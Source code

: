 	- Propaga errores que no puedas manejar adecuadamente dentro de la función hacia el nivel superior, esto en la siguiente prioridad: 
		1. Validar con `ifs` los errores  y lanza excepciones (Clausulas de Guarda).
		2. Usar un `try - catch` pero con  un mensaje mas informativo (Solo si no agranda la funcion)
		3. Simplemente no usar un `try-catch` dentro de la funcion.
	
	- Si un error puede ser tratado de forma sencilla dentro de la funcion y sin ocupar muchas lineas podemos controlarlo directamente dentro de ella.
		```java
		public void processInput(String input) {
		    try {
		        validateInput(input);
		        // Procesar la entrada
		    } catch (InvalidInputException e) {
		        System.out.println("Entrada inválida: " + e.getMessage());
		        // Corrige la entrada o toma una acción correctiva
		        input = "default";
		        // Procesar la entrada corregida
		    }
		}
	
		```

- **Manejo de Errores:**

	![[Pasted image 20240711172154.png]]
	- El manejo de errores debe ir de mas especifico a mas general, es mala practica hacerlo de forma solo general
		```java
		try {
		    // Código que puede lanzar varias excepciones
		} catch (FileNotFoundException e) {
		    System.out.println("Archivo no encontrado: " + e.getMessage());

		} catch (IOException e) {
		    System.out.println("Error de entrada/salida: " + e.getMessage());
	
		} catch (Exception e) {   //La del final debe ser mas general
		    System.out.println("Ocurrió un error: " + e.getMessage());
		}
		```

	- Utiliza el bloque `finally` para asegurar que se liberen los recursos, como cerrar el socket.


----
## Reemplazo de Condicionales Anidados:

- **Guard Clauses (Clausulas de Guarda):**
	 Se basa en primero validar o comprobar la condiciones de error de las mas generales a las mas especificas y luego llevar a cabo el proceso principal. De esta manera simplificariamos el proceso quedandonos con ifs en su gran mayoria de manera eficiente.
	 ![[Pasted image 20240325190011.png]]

====

WORK TASK:
Transcribe each line of the material without any alteration.

WRITTEN ANSWER:
Source code

: 	- Propaga errores que no puedas manejar adecuadamente dentro de la función hacia el nivel superior, esto en la siguiente prioridad: 
		1. Validar con `ifs` los errores  y lanza excepciones (Clausulas de Guarda).
		2. Usar un `try - catch` pero con  un mensaje mas informativo (Solo si no agranda la funcion)
		3. Simplemente no usar un `try-catch` dentro de la funcion.
	
	- Si un error puede ser tratado de forma sencilla dentro de la funcion y sin ocupar muchas lineas podemos controlarlo directamente dentro de ella.
		```java
		public void processInput(String input) {
		    try {
		        validateInput(input);
		        // Procesar la entrada
		    } catch (InvalidInputException e) {
		        System.out.println("Entrada inválida: " + e.getMessage());
		        // Corrige la entrada o toma una acción correctiva
		        input = "default";
		        // Procesar la entrada corregida
		    }
		}
	
		```

- **Manejo de Errores:**

	![[Pasted image 20240711172154.png]]
	- El manejo de errores debe ir de mas especifico a mas general, es mala practica hacerlo de forma solo general
		```java
		try {
		    // Código que puede lanzar varias excepciones
		} catch (FileNotFoundException e) {
		    System.out.println("Archivo no encontrado: " + e.getMessage());

		} catch (IOException e) {
		    System.out.println("Error de entrada/salida: " + e.getMessage());
	
		} catch (Exception e) {   //La del final debe ser mas general
		    System.out.println("Ocurrió un error: " + e.getMessage());
		}
		```

	- Utiliza el bloque `finally` para asegurar que se liberen los recursos, como cerrar el socket.


----
## Reemplazo de Condicionales Anidados:

- **Guard Clauses (Clausulas de Guarda):**
	 Se basa en primero validar o comprobar la condiciones de error de las mas generales a las mas especificas y luego llevar a cabo el proceso principal. De esta manera simplificariamos el proceso quedandonos con ifs en su gran mayoria de manera eficiente.
	 ![[Pasted image 20240325190011.png]]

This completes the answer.